I was going to post this comment in the previous discussion about dimensional analysis but comments finished there. I will try and tie it into the latest discussion towards the end.

When I teach about waves, the physics textbooks talk about frequency and the unit “hertz” as being “cycles per second” (or similar). However the textbooks, of course, correctly state that the unit Hz is equivalent to ${s}^{-1}$ and not actually “cycles per second”. Similarly, of course, wavelength is just measured in meters which is consistent with Hz simply being ${s}^{-1}$ so that, using dimensional analysis :-), wavelength multiplied by frequency gives us the correct units for a wave’s speed.

However, we could have Hz be “cycles per second” and wavelength as “meters per cycle” and speed would still work out just fine. This all sounds good and consistent to me… and more sensible… in the sense that it would be easier to justify when first taught.

Also, for example, isn’t saying a wavelength is “1m” like saying my speed is “1km”? We actually say 1km/h (or similar). So shouldn’t my wavelength be 1 m/cycle where it is explicit that we have to have knowledge of what a cycle is just as we have to have knowledge of what unit of time we are using?

The name “wavelength” is even misleading. It would be easier to have “meters per cycle”. After all we do not say speed is measured in “timelength” and assume a standard amount of time, but we say “kilometres per hour” (or similar). Yes, a “wavelength” has a canonical choice of “cycle” but we could equally (stealing John’s devil’s advocate role from the last dimensional analysis discussion) have chosen a definition that is equivalent to 2 waves or half a wave for our “cycle”.
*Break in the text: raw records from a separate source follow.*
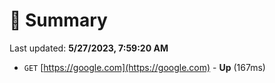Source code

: # 📖 Summary
Last updated: **5/27/2023, 7:59:20 AM**

- `GET` [https://google.com](https://google.com) - **Up** (167ms)
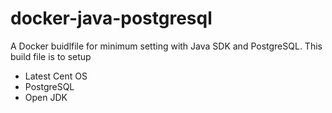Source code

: docker-java-postgresql
======================

A Docker buidlfile for minimum setting with Java SDK and PostgreSQL.
This build file is to setup

- Latest Cent OS
- PostgreSQL
- Open JDK
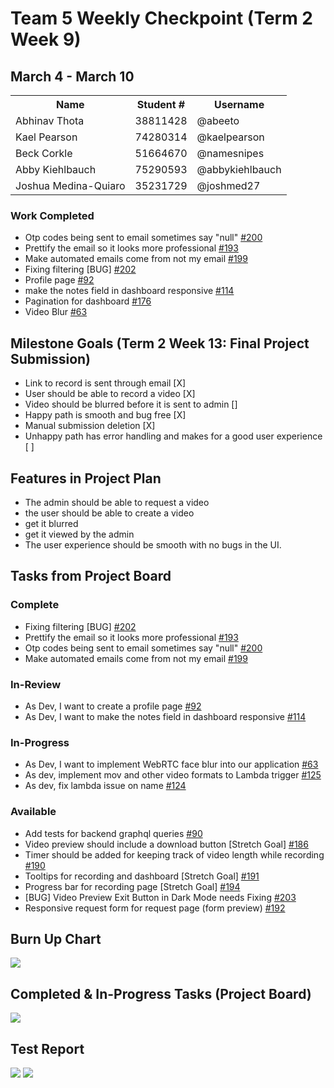 
# Team 5 Weekly Checkpoint (Term 2 Week 9)
## March 4 - March 10
<table>
  <tr><th>Name</th><th>Student #</th><th>Username</th></tr>
  <tr><td>Abhinav Thota</td><td>38811428</td><td>@abeeto</td></tr>
  <tr><td>Kael Pearson</td><td>74280314</td><td>@kaelpearson</td></tr>
  <tr><td>Beck Corkle</td><td>51664670</td><td>@namesnipes</td></tr>
  <tr><td>Abby Kiehlbauch</td><td>75290593</td><td>@abbykiehlbauch</td></tr>
  <tr><td>Joshua Medina-Quiaro</td><td>35231729</td><td>@joshmed27</td></tr>
</table>

### Work Completed
- Otp codes being sent to email sometimes say "null" [#200](https://github.com/username/repository/issues/200)
- Prettify the email so it looks more professional [#193](https://github.com/username/repository/issues/193)
- Make automated emails come from not my email [#199](https://github.com/username/repository/issues/199)
- Fixing filtering [BUG] [#202](https://github.com/username/repository/issues/202)
- Profile page [#92](https://github.com/username/repository/issues/92)
- make the notes field in dashboard responsive [#114](https://github.com/username/repository/issues/114)
- Pagination for dashboard [#176](https://github.com/username/repository/issues/176)
- Video Blur [#63](https://github.com/username/repository/issues/63)

## Milestone Goals (Term 2 Week 13: Final Project Submission)
- Link to record is sent through email [X]
- User should be able to record a video [X]
- Video should be blurred before it is sent to admin []
- Happy path is smooth and bug free [X]
- Manual submission deletion [X]
- Unhappy path has error handling and makes for a good user experience [ ]


## Features in Project Plan
- The admin should be able to request a video
-  the user should be able to create a video
  - get it blurred
  - get it viewed by the admin
- The user experience should be smooth with no bugs in the UI.

## Tasks from Project Board
### Complete
-  Fixing filtering [BUG] [#202](https://github.com/username/repository/issues/202)
-  Prettify the email so it looks more professional [#193](https://github.com/username/repository/issues/193)
-  Otp codes being sent to email sometimes say "null" [#200](https://github.com/username/repository/issues/200)
-  Make automated emails come from not my email [#199](https://github.com/username/repository/issues/199)
### In-Review
- As Dev, I want to create a profile page [#92](https://github.com/username/repository/issues/92)
- As Dev, I want to make the notes field in dashboard responsive [#114](https://github.com/username/repository/issues/114)
### In-Progress
- As Dev, I want to implement WebRTC face blur into our application [#63](https://github.com/username/repository/issues/63)
- As dev, implement mov and other video formats to Lambda trigger [#125](https://github.com/username/repository/issues/125)
- As dev, fix lambda issue on name [#124](https://github.com/username/repository/issues/124)
### Available
- Add tests for backend graphql queries [#90](https://github.com/username/repository/issues/90)
- Video preview should include a download button [Stretch Goal] [#186](https://github.com/username/repository/issues/186)
- Timer should be added for keeping track of video length while recording [#190](https://github.com/username/repository/issues/190)
- Tooltips for recording and dashboard [Stretch Goal] [#191](https://github.com/username/repository/issues/191)
- Progress bar for recording page [Stretch Goal] [#194](https://github.com/username/repository/issues/194)
- [BUG] Video Preview Exit Button in Dark Mode needs Fixing [#203](https://github.com/username/repository/issues/203)
- Responsive request form for request page (form preview)  [#192](https://github.com/COSC-499-W2023/year-long-project-team-5/issues/192)

## Burn Up Chart
<img src="https://i.imgur.com/RaQ2Bl0.png">

## Completed & In-Progress Tasks (Project Board)
<img src="https://i.imgur.com/9qosDCM.png">

## Test Report
<img src="https://i.imgur.com/hnudI7Z.png">
<img src="https://i.imgur.com/8aojH3O.png">
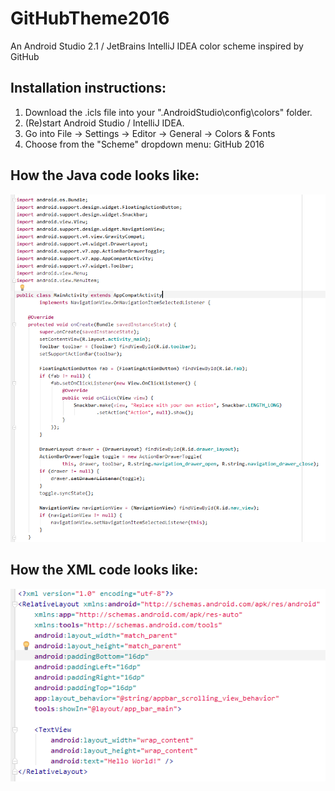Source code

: # GitHubTheme2016

An Android Studio 2.1 / JetBrains IntelliJ IDEA color scheme inspired by GitHub

## Installation instructions:

1. Download the .icls file into your "<UserFolder>\.AndroidStudio<version>\config\colors" folder.
2. (Re)start Android Studio / IntelliJ IDEA.
3. Go into File -> Settings -> Editor -> General -> Colors & Fonts
4. Choose from the "Scheme" dropdown menu: GitHub 2016

## How the Java code looks like:

![Java example](JavaScreenshot.png)

## How the XML code looks like:

![XML example](XMLScreenshot.png)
Would it be sensible to instigate a campaign to have the “cycle” recognised as an SI base unit?! As, surely it is not a derived unit given its definition is “the distance between two consecutive points in phase” (or something similar). How would you express this in terms of the base units?

Linking in to the current main topic… it would seem like the current situation for SI base units is ${\Re }^{8}\to {\Re }^{7}$ [how do I get a blackboard R in itex?] though I am not sure it is clear to me how this trick has been done for a “cycle” in the same way as using Avogadro’s number for moles.

So maybe there is a difference here and thinking of possible morphisms is part of how the difference can be illustrated? Not sure I quite see this.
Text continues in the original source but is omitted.